**What is being asked:**
Make a word-for-word copy of the entries below from their first line through the line with "The Trump administration, McEnany", and add nothing.

**Stored data:**
════════════════════

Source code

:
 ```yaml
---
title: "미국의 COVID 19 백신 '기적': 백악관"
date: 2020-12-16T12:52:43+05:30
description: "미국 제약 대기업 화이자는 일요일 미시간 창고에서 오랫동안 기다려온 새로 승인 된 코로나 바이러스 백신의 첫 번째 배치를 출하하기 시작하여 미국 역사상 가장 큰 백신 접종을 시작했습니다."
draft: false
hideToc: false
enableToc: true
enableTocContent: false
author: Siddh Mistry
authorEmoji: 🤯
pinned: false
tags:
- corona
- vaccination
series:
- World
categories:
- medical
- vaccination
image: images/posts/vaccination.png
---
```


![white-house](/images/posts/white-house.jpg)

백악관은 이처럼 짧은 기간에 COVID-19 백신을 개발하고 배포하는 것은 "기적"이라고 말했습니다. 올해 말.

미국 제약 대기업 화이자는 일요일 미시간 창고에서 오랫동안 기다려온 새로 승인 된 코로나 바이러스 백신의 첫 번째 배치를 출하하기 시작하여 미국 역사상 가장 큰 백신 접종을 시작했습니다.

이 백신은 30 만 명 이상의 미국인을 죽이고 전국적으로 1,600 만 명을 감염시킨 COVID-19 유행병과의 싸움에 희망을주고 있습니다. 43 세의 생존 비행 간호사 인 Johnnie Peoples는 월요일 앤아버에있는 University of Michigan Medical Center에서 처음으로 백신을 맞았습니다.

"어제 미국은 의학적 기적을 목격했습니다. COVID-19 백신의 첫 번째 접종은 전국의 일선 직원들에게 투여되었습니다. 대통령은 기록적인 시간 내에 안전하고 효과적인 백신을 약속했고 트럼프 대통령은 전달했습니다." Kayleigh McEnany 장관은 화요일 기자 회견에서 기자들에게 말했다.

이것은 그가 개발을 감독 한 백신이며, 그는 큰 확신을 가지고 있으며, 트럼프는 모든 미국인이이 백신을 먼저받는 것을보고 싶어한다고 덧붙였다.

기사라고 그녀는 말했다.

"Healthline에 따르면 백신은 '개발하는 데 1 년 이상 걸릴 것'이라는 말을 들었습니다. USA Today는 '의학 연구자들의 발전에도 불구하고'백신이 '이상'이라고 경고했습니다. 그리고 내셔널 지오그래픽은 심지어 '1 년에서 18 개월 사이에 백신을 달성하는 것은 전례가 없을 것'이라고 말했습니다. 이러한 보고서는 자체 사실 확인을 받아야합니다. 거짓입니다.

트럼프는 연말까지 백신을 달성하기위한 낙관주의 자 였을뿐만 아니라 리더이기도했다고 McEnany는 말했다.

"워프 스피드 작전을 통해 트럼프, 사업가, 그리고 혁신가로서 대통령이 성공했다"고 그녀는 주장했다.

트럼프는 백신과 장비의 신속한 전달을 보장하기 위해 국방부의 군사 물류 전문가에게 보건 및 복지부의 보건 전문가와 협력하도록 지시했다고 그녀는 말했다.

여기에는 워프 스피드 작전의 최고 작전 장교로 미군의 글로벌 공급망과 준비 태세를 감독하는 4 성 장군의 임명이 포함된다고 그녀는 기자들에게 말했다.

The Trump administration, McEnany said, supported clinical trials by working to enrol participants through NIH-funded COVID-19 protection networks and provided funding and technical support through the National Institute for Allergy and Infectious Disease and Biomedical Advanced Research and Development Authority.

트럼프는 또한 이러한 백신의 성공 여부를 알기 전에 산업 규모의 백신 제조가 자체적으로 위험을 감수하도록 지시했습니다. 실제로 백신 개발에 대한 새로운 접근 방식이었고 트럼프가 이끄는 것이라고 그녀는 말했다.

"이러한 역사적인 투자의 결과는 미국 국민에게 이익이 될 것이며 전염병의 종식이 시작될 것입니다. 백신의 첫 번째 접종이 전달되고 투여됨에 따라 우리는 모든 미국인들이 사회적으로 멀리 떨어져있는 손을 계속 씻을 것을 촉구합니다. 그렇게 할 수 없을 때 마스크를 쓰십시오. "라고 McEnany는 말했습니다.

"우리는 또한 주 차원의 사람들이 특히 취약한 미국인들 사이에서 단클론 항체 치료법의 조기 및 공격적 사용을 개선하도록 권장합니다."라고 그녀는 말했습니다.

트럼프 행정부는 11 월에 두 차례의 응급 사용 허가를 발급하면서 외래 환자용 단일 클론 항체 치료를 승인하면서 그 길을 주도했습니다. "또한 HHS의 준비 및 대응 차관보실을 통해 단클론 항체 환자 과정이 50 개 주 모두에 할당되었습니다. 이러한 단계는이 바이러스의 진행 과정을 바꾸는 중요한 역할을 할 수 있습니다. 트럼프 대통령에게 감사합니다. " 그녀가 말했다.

════════════════════

**Answer space:**
Source code

:
 ```yaml
---
title: "미국의 COVID 19 백신 '기적': 백악관"
date: 2020-12-16T12:52:43+05:30
description: "미국 제약 대기업 화이자는 일요일 미시간 창고에서 오랫동안 기다려온 새로 승인 된 코로나 바이러스 백신의 첫 번째 배치를 출하하기 시작하여 미국 역사상 가장 큰 백신 접종을 시작했습니다."
draft: false
hideToc: false
enableToc: true
enableTocContent: false
author: Siddh Mistry
authorEmoji: 🤯
pinned: false
tags:
- corona
- vaccination
series:
- World
categories:
- medical
- vaccination
image: images/posts/vaccination.png
---
```


![white-house](/images/posts/white-house.jpg)

백악관은 이처럼 짧은 기간에 COVID-19 백신을 개발하고 배포하는 것은 "기적"이라고 말했습니다. 올해 말.

미국 제약 대기업 화이자는 일요일 미시간 창고에서 오랫동안 기다려온 새로 승인 된 코로나 바이러스 백신의 첫 번째 배치를 출하하기 시작하여 미국 역사상 가장 큰 백신 접종을 시작했습니다.

이 백신은 30 만 명 이상의 미국인을 죽이고 전국적으로 1,600 만 명을 감염시킨 COVID-19 유행병과의 싸움에 희망을주고 있습니다. 43 세의 생존 비행 간호사 인 Johnnie Peoples는 월요일 앤아버에있는 University of Michigan Medical Center에서 처음으로 백신을 맞았습니다.

"어제 미국은 의학적 기적을 목격했습니다. COVID-19 백신의 첫 번째 접종은 전국의 일선 직원들에게 투여되었습니다. 대통령은 기록적인 시간 내에 안전하고 효과적인 백신을 약속했고 트럼프 대통령은 전달했습니다." Kayleigh McEnany 장관은 화요일 기자 회견에서 기자들에게 말했다.

이것은 그가 개발을 감독 한 백신이며, 그는 큰 확신을 가지고 있으며, 트럼프는 모든 미국인이이 백신을 먼저받는 것을보고 싶어한다고 덧붙였다.

기사라고 그녀는 말했다.

"Healthline에 따르면 백신은 '개발하는 데 1 년 이상 걸릴 것'이라는 말을 들었습니다. USA Today는 '의학 연구자들의 발전에도 불구하고'백신이 '이상'이라고 경고했습니다. 그리고 내셔널 지오그래픽은 심지어 '1 년에서 18 개월 사이에 백신을 달성하는 것은 전례가 없을 것'이라고 말했습니다. 이러한 보고서는 자체 사실 확인을 받아야합니다. 거짓입니다.

트럼프는 연말까지 백신을 달성하기위한 낙관주의 자 였을뿐만 아니라 리더이기도했다고 McEnany는 말했다.

"워프 스피드 작전을 통해 트럼프, 사업가, 그리고 혁신가로서 대통령이 성공했다"고 그녀는 주장했다.

트럼프는 백신과 장비의 신속한 전달을 보장하기 위해 국방부의 군사 물류 전문가에게 보건 및 복지부의 보건 전문가와 협력하도록 지시했다고 그녀는 말했다.

여기에는 워프 스피드 작전의 최고 작전 장교로 미군의 글로벌 공급망과 준비 태세를 감독하는 4 성 장군의 임명이 포함된다고 그녀는 기자들에게 말했다.

The Trump administration, McEnany said, supported clinical trials by working to enrol participants through NIH-funded COVID-19 protection networks and provided funding and technical support through the National Institute for Allergy and Infectious Disease and Biomedical Advanced Research and Development Authority.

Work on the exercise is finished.